Discussion RDNA4 + CDNA3 Architectures Thread

DisEnchantment · Mar 23, 2022

With the GFX940 patches in full swing since first week of March, it is looking like MI300 is not far in the distant future!
Usually AMD takes around 3Qs to get the support in LLVM and amdgpu. Lately, since RDNA2 the window they push to add support for new devices is much reduced to prevent leaks.
But looking at the flurry of code in LLVM, it is a lot of commits. Maybe because US Govt is starting to prepare the SW environment for El Capitan (Maybe to avoid slow bring up situation like Frontier for example)

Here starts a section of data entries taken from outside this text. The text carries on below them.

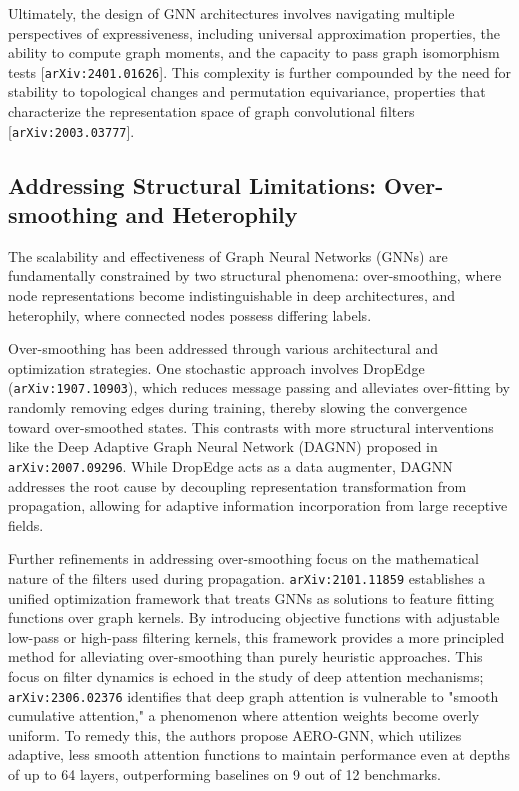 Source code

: \documentclass[11pt]{article}
\begin{document}
Ultimately, the design of GNN architectures involves navigating multiple perspectives of expressiveness, including universal approximation properties, the ability to compute graph moments, and the capacity to pass graph isomorphism tests [\texttt{arXiv:2401.01626}]. This complexity is further compounded by the need for stability to topological changes and permutation equivariance, properties that characterize the representation space of graph convolutional filters [\texttt{arXiv:2003.03777}].

\subsection{Addressing Structural Limitations: Over-smoothing and Heterophily}

The scalability and effectiveness of Graph Neural Networks (GNNs) are fundamentally constrained by two structural phenomena: over-smoothing, where node representations become indistinguishable in deep architectures, and heterophily, where connected nodes possess differing labels.

Over-smoothing has been addressed through various architectural and optimization strategies. One stochastic approach involves DropEdge (\texttt{arXiv:1907.10903}), which reduces message passing and alleviates over-fitting by randomly removing edges during training, thereby slowing the convergence toward over-smoothed states. This contrasts with more structural interventions like the Deep Adaptive Graph Neural Network (DAGNN) proposed in \texttt{arXiv:2007.09296}. While DropEdge acts as a data augmenter, DAGNN addresses the root cause by decoupling representation transformation from propagation, allowing for adaptive information incorporation from large receptive fields.

Further refinements in addressing over-smoothing focus on the mathematical nature of the filters used during propagation. \texttt{arXiv:2101.11859} establishes a unified optimization framework that treats GNNs as solutions to feature fitting functions over graph kernels. By introducing objective functions with adjustable low-pass or high-pass filtering kernels, this framework provides a more principled method for alleviating over-smoothing than purely heuristic approaches. This focus on filter dynamics is echoed in the study of deep attention mechanisms; \texttt{arXiv:2306.02376} identifies that deep graph attention is vulnerable to "smooth cumulative attention," a phenomenon where attention weights become overly uniform. To remedy this, the authors propose AERO-GNN, which utilizes adaptive, less smooth attention functions to maintain performance even at depths of up to 64 layers, outperforming baselines on 9 out of 12 benchmarks.
\end{document}
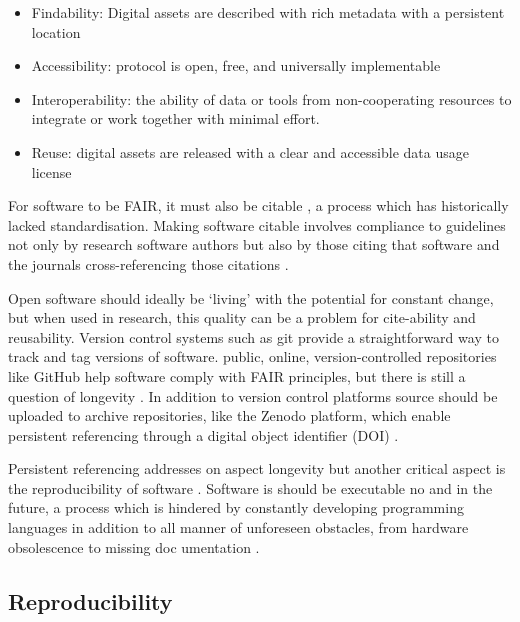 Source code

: \begin{itemize}
\item Findability: Digital assets are described with rich metadata with a
persistent location
\item Accessibility: protocol is open, free, and universally implementable
\item Interoperability: the ability of data or tools from non-cooperating
resources to integrate or work together with minimal effort.
\item Reuse: digital assets are released with a clear and accessible data usage
license
\end{itemize}

For software to be FAIR, it must also be citable \cite{soito_citations_2016}, a
process which has historically lacked standardisation. Making software citable
involves compliance to guidelines not only by research software authors
\cite{smith_software_2016} but also by those citing that software
\cite{katz_recognizing_2021} and the journals cross-referencing those citations
\cite{stall_journal_2023}.

Open software should ideally be `living' with the potential for constant change,
but when used in research, this quality can be a problem for cite-ability and
reusability. Version control systems such as git provide a straightforward way
to track and tag versions of software. public, online, version-controlled
repositories like GitHub help software comply with FAIR principles, but there is
still a question of longevity \cite{smith_software_2016}. In addition to version
control platforms source should be uploaded to archive repositories, like the
Zenodo platform, which enable persistent referencing through a digital object
identifier (DOI) \cite{smith_software_2016,stall_journal_2023}.

Persistent referencing addresses on aspect longevity but another critical aspect
is the reproducibility of software \cite{perkel_challenge_2020}. Software is
should be executable no and in the future, a process which is hindered by
constantly developing programming languages in addition to all manner of
unforeseen obstacles, from hardware obsolescence to missing doc umentation
\cite{robert_reproducibility_2020}.

\subsection{Reproducibility}\label{hardware-reproducibility}

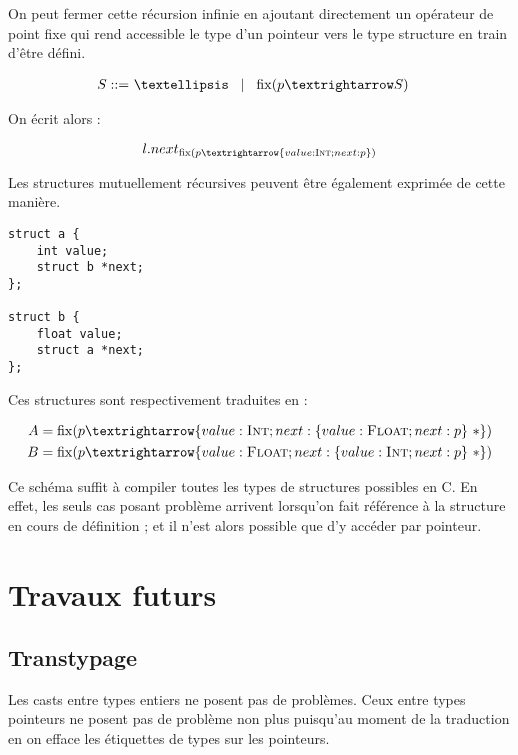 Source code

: On peut fermer cette récursion infinie en ajoutant directement un opérateur de
point fixe qui rend accessible le type d'un pointeur vers le type structure en
train d'être défini.

\begin{align*}
    S \gramisa & … \gramorx \mathrm{fix}(p → S)
\end{align*}

On écrit alors :

\[
  l.next_{ \mathrm{fix}(p → \{ value : \tInt ; next : p \}) }
\]

Les structures mutuellement récursives peuvent être également exprimée de cette
manière.

\begin{verbatim}
struct a {
    int value;
    struct b *next;
};

struct b {
    float value;
    struct a *next;
};
\end{verbatim}

Ces structures sont respectivement traduites en :

\begin{align*}
  A &= \mathrm{fix} (p → \{ value : \tInt   ; next : \{ value : \tFloat ; next : p \}~* \}) \\
  B &= \mathrm{fix} (p → \{ value : \tFloat ; next : \{ value : \tInt   ; next : p \}~* \})
\end{align*}

Ce schéma suffit à compiler toutes les types de structures possibles en C. En
effet, les seuls cas posant problème arrivent lorsqu'on fait référence à la
structure en cours de définition ; et il n'est alors possible que d'y accéder
par pointeur.


\section{Travaux futurs}

\subsection{Transtypage}


Les casts entre types entiers ne posent pas de problèmes. Ceux entre types
pointeurs ne posent pas de problème non plus puisqu'au moment de la traduction
en \langname on efface les étiquettes de types sur les pointeurs.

See here for the GFX940 specific commits

History for llvm/lib/Target/AMDGPU - llvm/llvm-project

The LLVM Project is a collection of modular and reusable compiler and toolchain technologies. - History for llvm/lib/Target/AMDGPU - llvm/llvm-project

github.com

Or Phoronix

More AMD "GFX940" Enablement Work Landing In LLVM - Phoronix

www.phoronix.com

There is a lot more if you know whom to follow in LLVM review chains (before getting merged to github), but I am not going to link AMD employees.

I am starting to think MI300 will launch around the same time like Hopper probably only a couple of months later!
Although I believe Hopper had problems not having a host CPU capable of doing PCIe 5 in the very near future therefore it might have gotten pushed back a bit until SPR and Genoa arrives later in 2022.
If PVC slips again I believe MI300 could launch before it

This is nuts, MI100/200/300 cadence is impressive.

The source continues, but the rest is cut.